### PROBLEM STATEMENT
Reproduce the complete set of records exactly. No picture is to appear in the copy.

### SOURCE MATERIAL
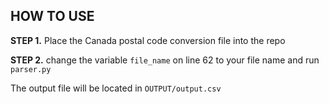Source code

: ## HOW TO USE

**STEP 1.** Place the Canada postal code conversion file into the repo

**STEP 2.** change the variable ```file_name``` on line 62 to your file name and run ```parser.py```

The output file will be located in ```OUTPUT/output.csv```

### RESULT OF THE TASK
Source code

: ## HOW TO USE

**STEP 1.** Place the Canada postal code conversion file into the repo

**STEP 2.** change the variable ```file_name``` on line 62 to your file name and run ```parser.py```

The output file will be located in ```OUTPUT/output.csv```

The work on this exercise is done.